[Document images with source code]
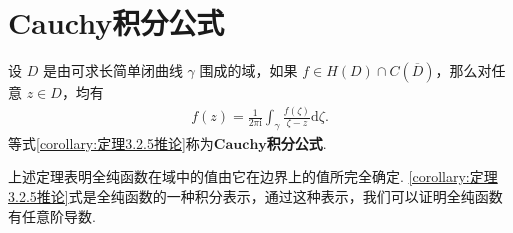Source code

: \documentclass[../../main.tex]{subfiles}
\begin{document}
\section{Cauchy积分公式}

\begin{theorem}\label{theorem:定理3.4.1}
设 \( D \) 是由可求长简单闭曲线 \( \gamma \) 围成的域，如果 \( f \in H(D) \cap C(\overline{D}) \)，那么对任意 \( z \in D \)，均有
\begin{align}\label{equation:Cauchy积分公式1}
f(z) = \frac{1}{2\pi \mathrm{i}} \int_{\gamma} \frac{f(\zeta)}{\zeta - z} \mathrm{d}\zeta.
\end{align}
等式\eqref{corollary:定理3.2.5推论}称为$\mathbf{Cauchy}$\textbf{积分公式}.
\end{theorem}
\begin{note}
上述定理表明全纯函数在域中的值由它在边界上的值所完全确定. \eqref{corollary:定理3.2.5推论}式是全纯函数的一种积分表示，通过这种表示，我们可以证明全纯函数有任意阶导数.
\end{note}
\end{document}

__Description of the task__: Line by line, write out the records above exactly, skipping the pictures.

__Problem solution__:
Source code

: \documentclass[../../main.tex]{subfiles}
\begin{document}
\section{Cauchy积分公式}

\begin{theorem}\label{theorem:定理3.4.1}
设 \( D \) 是由可求长简单闭曲线 \( \gamma \) 围成的域，如果 \( f \in H(D) \cap C(\overline{D}) \)，那么对任意 \( z \in D \)，均有
\begin{align}\label{equation:Cauchy积分公式1}
f(z) = \frac{1}{2\pi \mathrm{i}} \int_{\gamma} \frac{f(\zeta)}{\zeta - z} \mathrm{d}\zeta.
\end{align}
等式\eqref{corollary:定理3.2.5推论}称为$\mathbf{Cauchy}$\textbf{积分公式}.
\end{theorem}
\begin{note}
上述定理表明全纯函数在域中的值由它在边界上的值所完全确定. \eqref{corollary:定理3.2.5推论}式是全纯函数的一种积分表示，通过这种表示，我们可以证明全纯函数有任意阶导数.
\end{note}
\end{document}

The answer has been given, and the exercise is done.